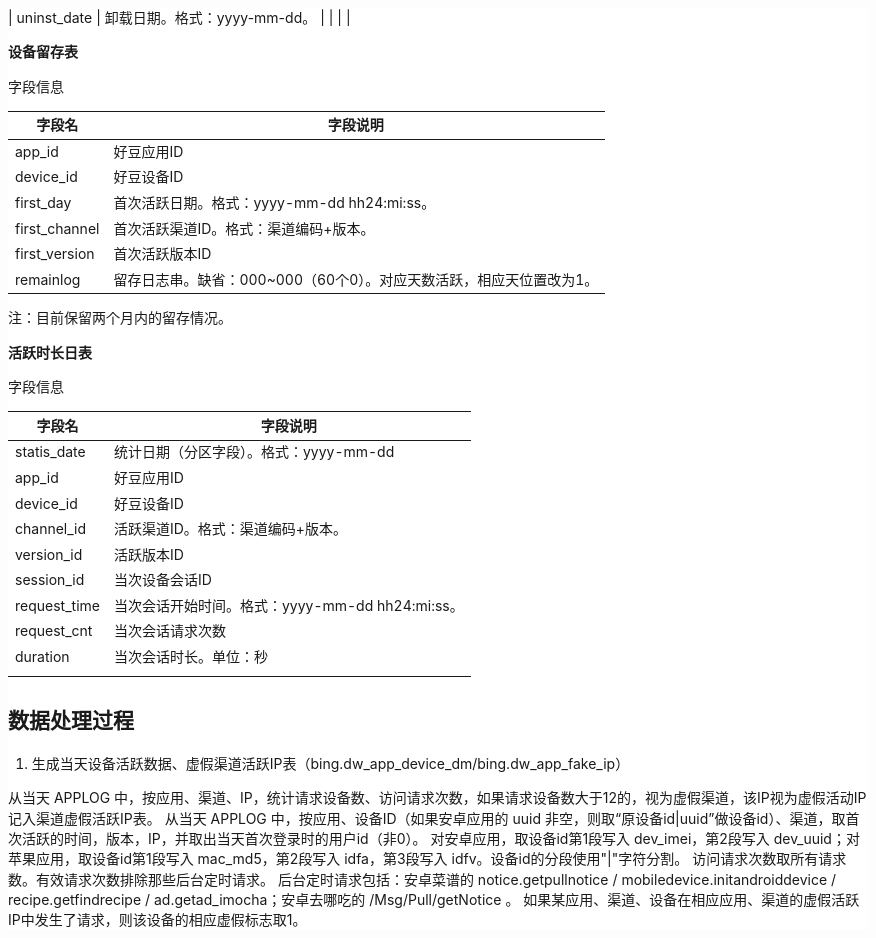 | uninst_date   | 卸载日期。格式：yyyy-mm-dd。              |
|               |                                  |

**设备留存表**

字段信息

| 字段名           | 字段说明                                    |
| ------------- | --------------------------------------- |
| app_id        | 好豆应用ID                                  |
| device_id     | 好豆设备ID                                  |
| first_day     | 首次活跃日期。格式：yyyy-mm-dd hh24:mi:ss。        |
| first_channel | 首次活跃渠道ID。格式：渠道编码+版本。                    |
| first_version | 首次活跃版本ID                                |
| remainlog     | 留存日志串。缺省：000~000（60个0）。对应天数活跃，相应天位置改为1。 |

注：目前保留两个月内的留存情况。

**活跃时长日表**

字段信息

| 字段名          | 字段说明                               |
| ------------ | ---------------------------------- |
| statis_date  | 统计日期（分区字段）。格式：yyyy-mm-dd           |
| app_id       | 好豆应用ID                             |
| device_id    | 好豆设备ID                             |
| channel_id   | 活跃渠道ID。格式：渠道编码+版本。                 |
| version_id   | 活跃版本ID                             |
| session_id   | 当次设备会话ID                           |
| request_time | 当次会话开始时间。格式：yyyy-mm-dd hh24:mi:ss。 |
| request_cnt  | 当次会话请求次数                           |
| duration     | 当次会话时长。单位：秒                        |
|              |                                    |


## 数据处理过程

1. 生成当天设备活跃数据、虚假渠道活跃IP表（bing.dw_app_device_dm/bing.dw_app_fake_ip）

从当天 APPLOG 中，按应用、渠道、IP，统计请求设备数、访问请求次数，如果请求设备数大于12的，视为虚假渠道，该IP视为虚假活动IP记入渠道虚假活跃IP表。
从当天 APPLOG 中，按应用、设备ID（如果安卓应用的 uuid 非空，则取“原设备id|uuid”做设备id）、渠道，取首次活跃的时间，版本，IP，并取出当天首次登录时的用户id（非0）。
对安卓应用，取设备id第1段写入 dev_imei，第2段写入 dev_uuid；对苹果应用，取设备id第1段写入 mac_md5，第2段写入 idfa，第3段写入 idfv。设备id的分段使用"|"字符分割。
访问请求次数取所有请求数。有效请求次数排除那些后台定时请求。
后台定时请求包括：安卓菜谱的 notice.getpullnotice / mobiledevice.initandroiddevice / recipe.getfindrecipe / ad.getad_imocha；安卓去哪吃的 /Msg/Pull/getNotice 。
如果某应用、渠道、设备在相应应用、渠道的虚假活跃IP中发生了请求，则该设备的相应虚假标志取1。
----
--- WORK ORDER ---
Would you restate the listing word for word without its pictures?

--- EXERCISE OUTPUT ---
 | uninst_date   | 卸载日期。格式：yyyy-mm-dd。              |
|               |                                  |

**设备留存表**

字段信息

| 字段名           | 字段说明                                    |
| ------------- | --------------------------------------- |
| app_id        | 好豆应用ID                                  |
| device_id     | 好豆设备ID                                  |
| first_day     | 首次活跃日期。格式：yyyy-mm-dd hh24:mi:ss。        |
| first_channel | 首次活跃渠道ID。格式：渠道编码+版本。                    |
| first_version | 首次活跃版本ID                                |
| remainlog     | 留存日志串。缺省：000~000（60个0）。对应天数活跃，相应天位置改为1。 |

注：目前保留两个月内的留存情况。

**活跃时长日表**

字段信息

| 字段名          | 字段说明                               |
| ------------ | ---------------------------------- |
| statis_date  | 统计日期（分区字段）。格式：yyyy-mm-dd           |
| app_id       | 好豆应用ID                             |
| device_id    | 好豆设备ID                             |
| channel_id   | 活跃渠道ID。格式：渠道编码+版本。                 |
| version_id   | 活跃版本ID                             |
| session_id   | 当次设备会话ID                           |
| request_time | 当次会话开始时间。格式：yyyy-mm-dd hh24:mi:ss。 |
| request_cnt  | 当次会话请求次数                           |
| duration     | 当次会话时长。单位：秒                        |
|              |                                    |


## 数据处理过程

1. 生成当天设备活跃数据、虚假渠道活跃IP表（bing.dw_app_device_dm/bing.dw_app_fake_ip）

从当天 APPLOG 中，按应用、渠道、IP，统计请求设备数、访问请求次数，如果请求设备数大于12的，视为虚假渠道，该IP视为虚假活动IP记入渠道虚假活跃IP表。
从当天 APPLOG 中，按应用、设备ID（如果安卓应用的 uuid 非空，则取“原设备id|uuid”做设备id）、渠道，取首次活跃的时间，版本，IP，并取出当天首次登录时的用户id（非0）。
对安卓应用，取设备id第1段写入 dev_imei，第2段写入 dev_uuid；对苹果应用，取设备id第1段写入 mac_md5，第2段写入 idfa，第3段写入 idfv。设备id的分段使用"|"字符分割。
访问请求次数取所有请求数。有效请求次数排除那些后台定时请求。
后台定时请求包括：安卓菜谱的 notice.getpullnotice / mobiledevice.initandroiddevice / recipe.getfindrecipe / ad.getad_imocha；安卓去哪吃的 /Msg/Pull/getNotice 。
如果某应用、渠道、设备在相应应用、渠道的虚假活跃IP中发生了请求，则该设备的相应虚假标志取1。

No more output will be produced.